Fonte: G1 –  19 de outubro de 2015

“A falta de continuidade das políticas públicas dá a essa área contornos pouco atraentes para os jovens”, afirma Andrea Ramal

Decidi entrar no magistério quando adolescente. Admirava os professores que entendiam a aula não só como lugar de passar conhecimentos, mas também de educar para a vida. Percebi que, para fazer alguma diferença, teria que trabalhar ajudando a formar gente. Acredito que a educação pode mudar pessoas, mudar relações sociais, tornar o mundo mais justo.

Dei aula mais de quinze anos, depois fui atuar com formação de professores e diretores de escolas, depois de universidades. Fiz mestrado e doutorado para entender melhor a questão da educação. Porque a gente começa acreditando que ela transforma tudo, mas na verdade a escola é parte de uma engrenagem bem mais complexa. E quando não é transformadora, a escola faz pior: acaba reproduzindo as desigualdades, acentuando os abismos e a exclusão.

Nessa linha divisória está o papel decisivo do professor, que pode incluir e integrar, resgatar sonhos, ensinar honradez, estimular a coragem e a determinação. Aquele que não se contenta com pouco, chama o aluno e diz: “Você pode mais”; que aproveita uma situação de briga ou de preconceito na aula, para falar sobre respeito. É nessas horas que se forma um cidadão melhor. Quanto mais alta a qualidade dos mestres, maior a perspectiva de um país.

Apesar disso, a desvalorização dos docentes e da área educacional, que já era grande quando comecei a carreira, se manteve e até se agravou. Basta tomar como parâmetro o que observamos este ano: nas universidades federais, cinco meses de greve. No ensino fundamental, piso de R$ 1.917,78 para professores com dedicação integral. Menos de 1% das escolas têm a estrutura satisfatória para o ensino, ou seja, biblioteca, laboratório, quadra esportiva, salas adequadas para atender a estudantes com necessidades básicas.

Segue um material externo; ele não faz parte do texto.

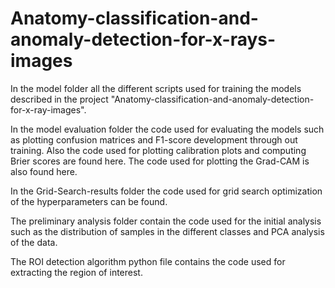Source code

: # Anatomy-classification-and-anomaly-detection-for-x-rays-images
In the model folder all the different scripts used for training the models described in the project "Anatomy-classification-and-anomaly-detection-for-x-ray-images". 

In the model evaluation folder the code used for evaluating the models such as plotting confusion matrices and F1-score development through out training. Also the code used for plotting calibration plots and computing Brier scores are found here. The code used for plotting the Grad-CAM is also found here.

In the Grid-Search-results folder the code used for grid search optimization of the hyperparameters can be found. 

The preliminary analysis folder contain the code used for the initial analysis such as the distribution of samples in the different classes and PCA analysis of the data.

The ROI detection algorithm python file contains the code used for extracting the region of interest.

Muitas vezes, como professora, me senti como no texto de Clarice Lispector: “…equilibro-me como posso, entre mim e eu, entre mim e os homens, entre mim e Deus”. Esse é professor brasileiro, que se equilibra como pode entre o sonho e a realidade, entre o desânimo latente e a garra de não desistir.

O baixo prestígio profissional, a falta de perspectivas de evolução na carreira e os próprios reflexos dos problemas sociais dentro da escola – como a violência, por exemplo – fazem com que no Brasil até faltem professores na educação básica: em torno de 170 mil, de acordo com o MEC. A falta de continuidade das políticas públicas – evidenciada, por exemplo, na alta rotatividade dos ministros da Educação – dá a essa área contornos pouco atraentes para os jovens que se fazem agora a mesma pergunta que me fiz há anos, sobre que carreira seguir.

Como escreveu Rui Barbosa: ““De tanto ver injustiças, a pessoa chega a desanimar da virtude”. Seria uma lástima se isso acontecesse e o país perdesse seus profissionais mais valiosos. Seria desistir do futuro. Antes que essa desdita se concretize, há que dar o devido significado a quem se dedica a formar a nova geração. É urgente. Se iniciássemos já, talvez só daqui a vinte anos o país sentisse a diferença. Mas quem trabalha com educação já sabe: é assim, no instante despretensioso do hoje, que se começam as maiores mudanças.